Start of Material to process
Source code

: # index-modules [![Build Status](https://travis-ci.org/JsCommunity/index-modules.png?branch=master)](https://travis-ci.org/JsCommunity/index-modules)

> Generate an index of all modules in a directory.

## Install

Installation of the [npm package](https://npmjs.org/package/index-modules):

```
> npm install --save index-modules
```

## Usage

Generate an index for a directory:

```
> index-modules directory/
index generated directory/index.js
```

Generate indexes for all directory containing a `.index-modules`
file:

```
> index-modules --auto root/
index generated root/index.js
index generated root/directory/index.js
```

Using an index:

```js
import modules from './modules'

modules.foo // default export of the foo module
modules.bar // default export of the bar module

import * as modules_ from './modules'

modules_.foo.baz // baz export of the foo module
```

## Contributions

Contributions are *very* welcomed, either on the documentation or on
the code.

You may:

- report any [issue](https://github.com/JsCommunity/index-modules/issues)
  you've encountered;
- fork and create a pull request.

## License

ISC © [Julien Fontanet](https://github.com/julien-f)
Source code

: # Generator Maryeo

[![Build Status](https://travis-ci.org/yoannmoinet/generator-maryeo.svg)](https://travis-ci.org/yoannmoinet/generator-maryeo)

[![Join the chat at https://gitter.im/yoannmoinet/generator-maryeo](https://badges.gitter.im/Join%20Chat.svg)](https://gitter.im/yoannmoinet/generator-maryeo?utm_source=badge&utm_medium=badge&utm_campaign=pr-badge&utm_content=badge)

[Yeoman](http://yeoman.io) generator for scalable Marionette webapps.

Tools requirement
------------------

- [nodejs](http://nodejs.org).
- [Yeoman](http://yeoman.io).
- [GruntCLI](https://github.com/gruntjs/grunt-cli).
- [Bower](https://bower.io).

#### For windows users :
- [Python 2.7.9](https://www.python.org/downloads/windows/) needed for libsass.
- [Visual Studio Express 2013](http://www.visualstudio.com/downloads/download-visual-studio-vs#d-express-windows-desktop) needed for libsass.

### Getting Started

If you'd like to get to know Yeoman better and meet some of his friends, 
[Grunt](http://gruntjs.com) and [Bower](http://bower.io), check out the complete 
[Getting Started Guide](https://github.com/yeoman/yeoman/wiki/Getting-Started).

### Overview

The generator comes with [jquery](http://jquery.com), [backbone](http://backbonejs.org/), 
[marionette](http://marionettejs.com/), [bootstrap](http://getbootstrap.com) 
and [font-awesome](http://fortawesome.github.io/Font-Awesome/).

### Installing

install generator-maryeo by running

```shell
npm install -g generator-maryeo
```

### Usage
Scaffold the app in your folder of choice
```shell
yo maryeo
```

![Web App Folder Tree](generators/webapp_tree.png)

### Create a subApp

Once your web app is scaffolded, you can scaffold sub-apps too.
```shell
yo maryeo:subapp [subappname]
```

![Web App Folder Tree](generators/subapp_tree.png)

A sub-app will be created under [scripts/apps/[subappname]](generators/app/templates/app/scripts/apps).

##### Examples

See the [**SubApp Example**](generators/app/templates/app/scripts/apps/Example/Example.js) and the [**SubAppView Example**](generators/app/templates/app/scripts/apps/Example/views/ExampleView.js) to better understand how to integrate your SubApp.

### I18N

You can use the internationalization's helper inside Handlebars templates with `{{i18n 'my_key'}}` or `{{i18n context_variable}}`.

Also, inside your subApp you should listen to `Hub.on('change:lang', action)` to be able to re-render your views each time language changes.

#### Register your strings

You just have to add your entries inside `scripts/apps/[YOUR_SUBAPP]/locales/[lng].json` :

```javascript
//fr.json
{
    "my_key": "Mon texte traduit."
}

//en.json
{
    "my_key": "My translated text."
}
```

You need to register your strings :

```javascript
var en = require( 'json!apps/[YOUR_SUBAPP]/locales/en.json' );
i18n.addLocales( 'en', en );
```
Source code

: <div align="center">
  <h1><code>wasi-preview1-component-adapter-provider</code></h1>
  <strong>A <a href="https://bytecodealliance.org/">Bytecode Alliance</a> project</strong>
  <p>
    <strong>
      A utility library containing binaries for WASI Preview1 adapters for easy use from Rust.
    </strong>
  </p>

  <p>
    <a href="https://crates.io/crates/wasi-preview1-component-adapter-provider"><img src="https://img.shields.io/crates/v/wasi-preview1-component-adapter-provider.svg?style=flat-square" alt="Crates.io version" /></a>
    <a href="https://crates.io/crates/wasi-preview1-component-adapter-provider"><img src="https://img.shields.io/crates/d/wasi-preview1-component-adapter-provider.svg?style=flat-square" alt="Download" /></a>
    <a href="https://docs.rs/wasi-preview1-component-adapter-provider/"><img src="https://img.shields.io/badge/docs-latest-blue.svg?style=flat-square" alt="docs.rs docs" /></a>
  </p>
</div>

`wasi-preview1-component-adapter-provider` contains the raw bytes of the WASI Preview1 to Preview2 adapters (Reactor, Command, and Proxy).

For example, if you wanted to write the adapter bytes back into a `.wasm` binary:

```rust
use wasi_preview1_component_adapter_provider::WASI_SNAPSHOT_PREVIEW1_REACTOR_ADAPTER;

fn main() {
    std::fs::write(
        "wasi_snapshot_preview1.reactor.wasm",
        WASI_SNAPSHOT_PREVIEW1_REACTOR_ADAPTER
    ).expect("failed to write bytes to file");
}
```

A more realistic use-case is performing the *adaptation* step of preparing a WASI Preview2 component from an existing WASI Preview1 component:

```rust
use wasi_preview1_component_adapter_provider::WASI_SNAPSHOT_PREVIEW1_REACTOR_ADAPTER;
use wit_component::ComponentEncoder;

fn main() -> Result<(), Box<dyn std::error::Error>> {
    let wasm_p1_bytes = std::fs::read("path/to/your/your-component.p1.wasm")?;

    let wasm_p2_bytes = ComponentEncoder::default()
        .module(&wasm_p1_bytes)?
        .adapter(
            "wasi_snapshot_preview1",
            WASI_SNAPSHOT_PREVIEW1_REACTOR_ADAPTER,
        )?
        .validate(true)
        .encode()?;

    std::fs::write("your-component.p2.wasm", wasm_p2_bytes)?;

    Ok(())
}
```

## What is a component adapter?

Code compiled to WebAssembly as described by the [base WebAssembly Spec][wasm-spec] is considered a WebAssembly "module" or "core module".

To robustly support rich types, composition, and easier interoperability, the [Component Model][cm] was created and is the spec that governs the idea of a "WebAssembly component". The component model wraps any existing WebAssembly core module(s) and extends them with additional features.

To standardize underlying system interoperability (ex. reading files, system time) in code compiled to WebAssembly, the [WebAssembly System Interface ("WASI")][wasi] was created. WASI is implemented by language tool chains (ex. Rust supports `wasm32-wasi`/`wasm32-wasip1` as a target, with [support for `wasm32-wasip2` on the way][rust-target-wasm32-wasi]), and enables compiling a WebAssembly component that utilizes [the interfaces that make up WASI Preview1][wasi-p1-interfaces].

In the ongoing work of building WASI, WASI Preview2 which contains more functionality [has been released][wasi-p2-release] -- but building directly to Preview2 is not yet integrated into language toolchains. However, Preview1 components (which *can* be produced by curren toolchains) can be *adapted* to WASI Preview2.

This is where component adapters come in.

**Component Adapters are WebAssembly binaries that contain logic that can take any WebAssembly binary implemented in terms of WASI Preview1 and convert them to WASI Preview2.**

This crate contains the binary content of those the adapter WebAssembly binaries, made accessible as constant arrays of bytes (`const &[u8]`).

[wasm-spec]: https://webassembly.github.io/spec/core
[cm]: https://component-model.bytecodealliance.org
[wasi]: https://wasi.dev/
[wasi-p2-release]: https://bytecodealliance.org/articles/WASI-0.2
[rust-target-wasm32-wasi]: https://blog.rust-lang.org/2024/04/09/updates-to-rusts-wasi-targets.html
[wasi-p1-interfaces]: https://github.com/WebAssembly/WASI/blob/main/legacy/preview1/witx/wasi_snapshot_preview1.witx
End of Material to process
**Prompt**.
Go through the records above and copy every line with the word "export".

**Answer area**.
modules.foo // default export of the foo module
modules.bar // default export of the bar module
modules_.foo.baz // baz export of the foo module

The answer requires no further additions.